There is a long-running debate about whether or not violent media perpetuates violence in real life.  I remember this debate hit home with me as a child when I would read my GamePro and Electronic Gaming Monthly magazines and they would have letters, editorials and articles about the state of game-related legislation, ratings and content.  As a child who could feel his rights and freedoms potentially being infringed upon, I took the position that there was no harm in violent video games and for the life of me I could not understand why my parents reacted so irately when I told them I had seen the coolest game (Mortal Kombat) at a friend’s house.  It was them after all, who allowed me to watch Conan the Barbarian.

conansnake

This was okay

tumblr_lcbreasrBs1qcmiwko1_400 This, not so much

Now I don’t think I need to point out to you the conflict of interests I had in this regard as a child; how could I acknowledge any harm in sexy/violent games if I wanted to keep playing them with impunity?  Well, now I don’t have any such conflict because my video game playing is minimal and I’m like 28 now.  So what do I think now that I have the benefit of more experience and knowledge?  Have I recanted my juvenile assertions about the harmlessness of violent games?  Have I become the responsible adult hypocrite my childhood self would beat the shit out of?

Hardly.  Adult Me would beat the ever-living fuck out of a chubby bitch like Childhood Me.

Picture 2

Less of a beatdown and more a rape, really.

However, my views have evolved some.  For one thing, you may remember me making reference to root causes at one point.  Or perhaps you remember another time when I talked about how we need to view violence in a broader context, because the currently-received narrow viewpoints don’t actually do anything to reduce occurrences of violence.  I gotta be fair and apply the same logic to my previously-held viewpoints regarding video-game (media) violence to see if they hold up.
So according to my own currently-held understanding of the world, does violent media have an effect on violence in the real world?  
Yes, but not in the way they say it does on the news or in parliament.
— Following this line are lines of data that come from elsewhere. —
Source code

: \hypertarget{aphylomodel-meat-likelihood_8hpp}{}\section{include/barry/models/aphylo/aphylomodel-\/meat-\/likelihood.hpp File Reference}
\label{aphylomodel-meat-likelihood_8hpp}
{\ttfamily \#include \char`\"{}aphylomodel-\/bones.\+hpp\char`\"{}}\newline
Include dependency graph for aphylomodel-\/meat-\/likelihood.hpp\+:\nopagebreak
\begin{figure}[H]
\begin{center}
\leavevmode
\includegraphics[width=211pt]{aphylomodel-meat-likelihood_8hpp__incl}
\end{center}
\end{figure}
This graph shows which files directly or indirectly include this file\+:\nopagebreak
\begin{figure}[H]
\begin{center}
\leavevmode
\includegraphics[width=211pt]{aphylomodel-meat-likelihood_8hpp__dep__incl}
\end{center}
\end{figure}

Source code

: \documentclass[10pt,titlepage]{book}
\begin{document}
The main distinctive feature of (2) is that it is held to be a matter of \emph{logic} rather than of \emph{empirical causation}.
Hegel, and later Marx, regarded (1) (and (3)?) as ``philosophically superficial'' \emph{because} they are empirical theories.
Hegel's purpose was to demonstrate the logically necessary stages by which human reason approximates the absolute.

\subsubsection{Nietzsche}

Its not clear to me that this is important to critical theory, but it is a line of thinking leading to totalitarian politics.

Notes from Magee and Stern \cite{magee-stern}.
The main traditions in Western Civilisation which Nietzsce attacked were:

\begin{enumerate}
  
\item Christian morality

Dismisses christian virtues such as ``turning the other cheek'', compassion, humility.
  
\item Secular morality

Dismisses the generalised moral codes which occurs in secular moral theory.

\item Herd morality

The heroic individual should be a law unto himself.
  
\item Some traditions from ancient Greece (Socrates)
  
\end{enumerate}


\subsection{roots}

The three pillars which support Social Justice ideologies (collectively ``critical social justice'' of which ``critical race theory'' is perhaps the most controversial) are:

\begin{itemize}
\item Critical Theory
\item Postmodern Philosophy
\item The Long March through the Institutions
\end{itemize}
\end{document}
See we tend to frame the debate about video-game violence (all media violence really) on how it figured into the lives of school shooters or whatnot.  Everyone knows Eric Harris and Dylan Klebold played Doom prior to shooting up their high school back in 1999.  But you could easily make the counter-argument that not everyone who plays Doom shoots up their school, so it can’t be the game’s fault.  Whatever side you subscribe to, I think both sides miss the point.  You see it isn’t the digitized blood and guts of early first-person shooters that make people wanna kill people.

images

Does this make you go into a kill-frenzy?

I think the larger problem is that video games like Doom tend to reinforce a good vs. evil duality.  This is really a structural problem and one I have alluded to in the past.  Often we tend tend to frame our conceptions of conflict in terms of us vs. them.  And since our side couldn’t possibly be the wrong side, and furthermore because our perfectly empirical objectivity (especially during times of emotional turmoil) would never allow us to take a flawed position, we tend to see the other side as more wrong, bad and irrationally evil as their opposition to us becomes more and more staunch and pronounced.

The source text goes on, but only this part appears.